In some states, court systems are testing proprietary AI tools behind closed doors. There’s little transparency, no external auditing, and plenty of opportunity for quiet errors that shape real-world outcomes.
At best, that creates inconsistency. At worst, it undermines trust in the entire judicial process.
The Illusion of Efficiency
AI in the legal field is a classic case of tech optimism meeting institutional complexity. It’s being rolled out under the banner of innovation, but often without clear standards, oversight, or fail-safes. The assumption is that tech will fix what bureaucracy broke.
But law is not just a logic puzzle. It’s a human system built on interpretation, precedent, and persuasion. AI can help surface information. It can’t argue in front of a jury. It doesn’t understand ethics. And it certainly can’t explain itself when something goes wrong.

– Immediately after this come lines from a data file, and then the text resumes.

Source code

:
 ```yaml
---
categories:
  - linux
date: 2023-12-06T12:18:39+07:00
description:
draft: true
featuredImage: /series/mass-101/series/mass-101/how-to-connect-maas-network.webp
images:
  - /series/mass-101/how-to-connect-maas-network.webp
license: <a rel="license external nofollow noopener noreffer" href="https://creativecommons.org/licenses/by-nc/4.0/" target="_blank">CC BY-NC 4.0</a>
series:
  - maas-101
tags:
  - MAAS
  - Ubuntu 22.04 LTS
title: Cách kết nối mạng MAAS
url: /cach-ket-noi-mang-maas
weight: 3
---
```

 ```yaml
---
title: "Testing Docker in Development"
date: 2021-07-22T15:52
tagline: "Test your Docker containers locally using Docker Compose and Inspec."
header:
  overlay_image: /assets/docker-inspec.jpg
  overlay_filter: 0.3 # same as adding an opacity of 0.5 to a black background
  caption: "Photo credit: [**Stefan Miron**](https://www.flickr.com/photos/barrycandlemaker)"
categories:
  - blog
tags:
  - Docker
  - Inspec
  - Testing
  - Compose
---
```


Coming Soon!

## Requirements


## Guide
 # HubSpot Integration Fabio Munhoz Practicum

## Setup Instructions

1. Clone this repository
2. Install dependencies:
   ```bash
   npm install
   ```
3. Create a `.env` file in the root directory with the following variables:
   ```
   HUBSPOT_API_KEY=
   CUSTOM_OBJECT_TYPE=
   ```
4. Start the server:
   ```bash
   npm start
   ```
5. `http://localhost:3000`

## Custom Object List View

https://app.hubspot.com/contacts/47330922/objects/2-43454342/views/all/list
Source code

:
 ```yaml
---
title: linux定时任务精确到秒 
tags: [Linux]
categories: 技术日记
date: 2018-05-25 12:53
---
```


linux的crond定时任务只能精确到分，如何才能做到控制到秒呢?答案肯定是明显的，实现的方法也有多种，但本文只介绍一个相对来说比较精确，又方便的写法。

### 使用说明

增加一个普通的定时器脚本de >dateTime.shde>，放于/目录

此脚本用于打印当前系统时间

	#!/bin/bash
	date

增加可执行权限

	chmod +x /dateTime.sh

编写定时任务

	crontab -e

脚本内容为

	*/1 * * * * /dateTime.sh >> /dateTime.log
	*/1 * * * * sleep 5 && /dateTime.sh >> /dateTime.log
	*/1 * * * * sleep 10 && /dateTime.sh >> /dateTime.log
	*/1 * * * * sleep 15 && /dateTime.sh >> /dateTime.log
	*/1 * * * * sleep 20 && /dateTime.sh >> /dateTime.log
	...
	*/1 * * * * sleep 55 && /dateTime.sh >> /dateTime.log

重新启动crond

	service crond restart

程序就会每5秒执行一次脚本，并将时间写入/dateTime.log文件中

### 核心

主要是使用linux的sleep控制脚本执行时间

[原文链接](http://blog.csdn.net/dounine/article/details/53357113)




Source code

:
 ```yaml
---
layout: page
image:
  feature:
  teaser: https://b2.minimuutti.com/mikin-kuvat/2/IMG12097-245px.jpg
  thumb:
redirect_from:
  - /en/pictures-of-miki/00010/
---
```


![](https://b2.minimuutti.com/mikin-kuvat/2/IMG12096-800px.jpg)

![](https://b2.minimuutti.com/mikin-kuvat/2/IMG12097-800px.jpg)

Which means we’re not eliminating work—we’re just adding a new layer of supervision. The promise of less paperwork may actually mean more time spent correcting the robot’s homework.
So What Should Change?
Legal professionals aren’t wrong to look for help. But relying on AI tools without serious guardrails is like handing a loaded briefcase to a golden retriever and hoping for the best.
We need transparency about where and how AI is used in the justice system. Clients should know if their documents are being ghostwritten by algorithms. Judges should disclose when opinions are drafted with machine assistance. And the tools themselves should meet a higher bar than “it mostly works.”
Because when the cost of an AI error is a wrongful conviction or a lost custody battle, “mostly” just isn’t good enough.
Check Your Work!
AI might make legal work faster. But faster isn’t the same as better. And in the courtroom, better still matters.
So if your lawyer starts bragging about their new AI assistant, ask to see the footnotes. And if you’re a judge relying on a black box to deliver justice, maybe double-check that summary before you hit send.
Because in the legal system, shortcuts have a habit of turning into detours—straight into a mistrial.